Featuring a gifted, autistic child piecing together connections that no one else can see, Fox's new Kiefer Sutherland vehicle Touch is built around numbers—but, according to a mathematician, they don't add up.
Dr. Keith Devlin, a mathematician at Stanford University, has watched the first episode and says some of the basic concepts featured in the series are just not being used correctly.
"The first number we encounter, by way of [Sutherland's character's son] Jake's disembodied voice (he does not speak, so we only hear him as a thought-track) is the golden ratio, approximately 1.618. Thematically, that's good, since that number does occur a lot in nature, often by way of its closely associated Fibonacci sequence," he wrote in a piece for The Huffington Post. "Which makes it all the more perplexing that, midway through the first episode, we have Danny Glover's character repeating a series of oft-recycled falsehoods about the Fibonacci sequence. He begins by saying that it was discovered by the twelfth-century mathematician Fibonacci, which is not true. Fibonacci (who was in fact a thirteenth-century mathematician, and who was not given that nickname until the 19th century) simply included in a book he wrote, an ancient arithmetic problem that yields those numbers when you solve it ... Though there are many fascinating examples of the occurrence of the Fibonacci sequence in the natural world, the three that Glover cites are all wrong: that the sequence can be found in the curve of a wave, in the spiral of a shell, and in the segments of a pineapple."

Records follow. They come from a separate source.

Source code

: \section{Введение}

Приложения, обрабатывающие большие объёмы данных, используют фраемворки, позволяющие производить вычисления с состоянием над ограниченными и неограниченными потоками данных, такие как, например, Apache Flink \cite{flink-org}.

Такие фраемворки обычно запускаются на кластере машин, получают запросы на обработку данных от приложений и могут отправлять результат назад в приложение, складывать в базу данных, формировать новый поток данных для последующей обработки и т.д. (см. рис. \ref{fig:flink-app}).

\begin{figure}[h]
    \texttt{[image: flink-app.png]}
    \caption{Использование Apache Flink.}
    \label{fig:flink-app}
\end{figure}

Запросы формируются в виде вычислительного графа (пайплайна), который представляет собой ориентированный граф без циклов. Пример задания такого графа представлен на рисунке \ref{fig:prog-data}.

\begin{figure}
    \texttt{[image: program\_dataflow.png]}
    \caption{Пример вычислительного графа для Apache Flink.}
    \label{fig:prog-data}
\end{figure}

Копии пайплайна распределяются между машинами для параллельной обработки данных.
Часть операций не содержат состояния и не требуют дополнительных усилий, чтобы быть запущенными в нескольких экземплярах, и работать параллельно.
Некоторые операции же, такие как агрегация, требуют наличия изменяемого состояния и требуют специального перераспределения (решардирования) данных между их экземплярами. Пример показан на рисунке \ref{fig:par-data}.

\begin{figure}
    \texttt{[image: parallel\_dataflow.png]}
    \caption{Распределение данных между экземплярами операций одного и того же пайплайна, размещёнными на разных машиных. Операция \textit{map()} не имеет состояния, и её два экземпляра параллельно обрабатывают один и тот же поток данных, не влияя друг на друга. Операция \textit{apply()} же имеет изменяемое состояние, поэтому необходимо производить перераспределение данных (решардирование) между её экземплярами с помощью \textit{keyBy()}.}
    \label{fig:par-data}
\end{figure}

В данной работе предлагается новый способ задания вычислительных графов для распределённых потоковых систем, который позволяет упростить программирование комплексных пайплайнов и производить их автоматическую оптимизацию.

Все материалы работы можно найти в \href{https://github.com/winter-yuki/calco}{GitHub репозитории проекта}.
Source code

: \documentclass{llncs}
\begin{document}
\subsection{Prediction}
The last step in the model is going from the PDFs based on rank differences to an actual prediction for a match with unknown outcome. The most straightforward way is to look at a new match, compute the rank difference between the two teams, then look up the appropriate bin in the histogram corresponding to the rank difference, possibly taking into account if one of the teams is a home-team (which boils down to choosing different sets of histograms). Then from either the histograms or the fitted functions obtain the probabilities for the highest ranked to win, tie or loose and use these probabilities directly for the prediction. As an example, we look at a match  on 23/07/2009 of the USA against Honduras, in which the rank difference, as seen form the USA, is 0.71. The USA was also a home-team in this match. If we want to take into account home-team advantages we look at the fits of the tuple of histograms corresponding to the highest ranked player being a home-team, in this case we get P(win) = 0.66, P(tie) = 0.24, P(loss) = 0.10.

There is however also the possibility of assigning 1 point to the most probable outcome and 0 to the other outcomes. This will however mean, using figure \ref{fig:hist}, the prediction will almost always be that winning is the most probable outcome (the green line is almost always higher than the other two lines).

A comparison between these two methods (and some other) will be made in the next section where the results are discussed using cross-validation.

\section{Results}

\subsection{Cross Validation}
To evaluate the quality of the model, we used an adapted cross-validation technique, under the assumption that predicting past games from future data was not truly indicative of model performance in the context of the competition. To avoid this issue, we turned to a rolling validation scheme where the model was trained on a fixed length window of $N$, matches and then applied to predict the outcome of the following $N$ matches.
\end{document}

Luckily, Devlin says the gaffes don't really take away from the series, since it's more about heart than numbers.
"Touch stretches the power of mathematics to understand and to accurately predict beyond the physical world, to the lives of individual people, and math doesn't do that. But that's how big-theme fiction works, by taking sweeping ideas and shrinking them down to a personal level," he said. "Whether the series creators and writers set out to create, by way of Jake, a metaphor for the role of mathematics in the modern (and to some extent the ancient) world of human connectivity, I have no idea. At some level, they must have. Regardless of their intent, however, if the first episode is anything to go by, they have done so superbly."